Wednesday 11th and Friday 13th January
Suze and l were working in the Butchery Garden last Wednesday and Friday for just over five hours for the week and working on clearing out and tidying up the flower beds. Suze would say she drew the long or wrong end of the straw, given that she is involved in the extensive clearing of the second bed, a long stretch of overgrown soil.

The first bed she managed to tidy up in quick order the week before last. It took a few hours only, but then it wasn’t overcrowded like the second bed was and still is in the uncleared zone.


I have worked on the tidy-up of mostly the lower end of the third bed and the entirety of the fourth bed.
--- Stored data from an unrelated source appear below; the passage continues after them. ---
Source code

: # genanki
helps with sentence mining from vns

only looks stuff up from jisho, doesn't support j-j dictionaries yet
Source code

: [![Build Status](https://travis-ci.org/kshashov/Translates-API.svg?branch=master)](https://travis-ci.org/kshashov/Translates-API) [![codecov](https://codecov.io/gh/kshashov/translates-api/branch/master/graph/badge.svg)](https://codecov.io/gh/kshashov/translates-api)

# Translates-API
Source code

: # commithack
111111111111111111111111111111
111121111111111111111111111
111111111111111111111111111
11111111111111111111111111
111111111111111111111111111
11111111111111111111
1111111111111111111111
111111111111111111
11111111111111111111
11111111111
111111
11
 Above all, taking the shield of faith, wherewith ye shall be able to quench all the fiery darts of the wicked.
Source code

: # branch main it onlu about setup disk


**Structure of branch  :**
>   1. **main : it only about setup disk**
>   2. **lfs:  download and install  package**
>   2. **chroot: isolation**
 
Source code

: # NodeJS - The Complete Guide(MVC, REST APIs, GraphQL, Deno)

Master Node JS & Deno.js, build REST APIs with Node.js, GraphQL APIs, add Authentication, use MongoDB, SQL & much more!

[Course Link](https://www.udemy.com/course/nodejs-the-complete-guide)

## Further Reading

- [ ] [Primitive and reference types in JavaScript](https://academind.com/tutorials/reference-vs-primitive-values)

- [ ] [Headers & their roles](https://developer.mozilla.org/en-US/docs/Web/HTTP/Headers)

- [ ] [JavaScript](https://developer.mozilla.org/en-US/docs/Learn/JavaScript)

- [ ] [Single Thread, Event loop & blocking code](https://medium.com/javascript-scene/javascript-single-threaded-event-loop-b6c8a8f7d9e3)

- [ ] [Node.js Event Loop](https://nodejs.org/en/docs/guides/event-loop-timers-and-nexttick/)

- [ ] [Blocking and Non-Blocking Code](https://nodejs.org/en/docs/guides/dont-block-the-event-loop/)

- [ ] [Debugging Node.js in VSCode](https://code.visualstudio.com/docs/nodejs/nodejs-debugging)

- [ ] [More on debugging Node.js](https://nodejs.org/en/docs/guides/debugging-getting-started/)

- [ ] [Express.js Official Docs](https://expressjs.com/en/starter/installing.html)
But considering the second flower bed, three and four are much easier – well, ish.


The biggest problem with any overgrown flower beds is the inclusion of the word ‘overgrown’. Four was easy as it doesn’t have much except space to plant into.


Three is quite a long bed, and whilst it is busy regarding plant occupancy, but nothing like the second bed.


The Butchery garden is quaint and quirky if you wish to look at it romantically – but if you want to look upon it in a practical sense – it then becomes overcrowded, unorganised and awkward. The task Suze and l have is to return the garden to a more romantic vision – but with a sustainable edge.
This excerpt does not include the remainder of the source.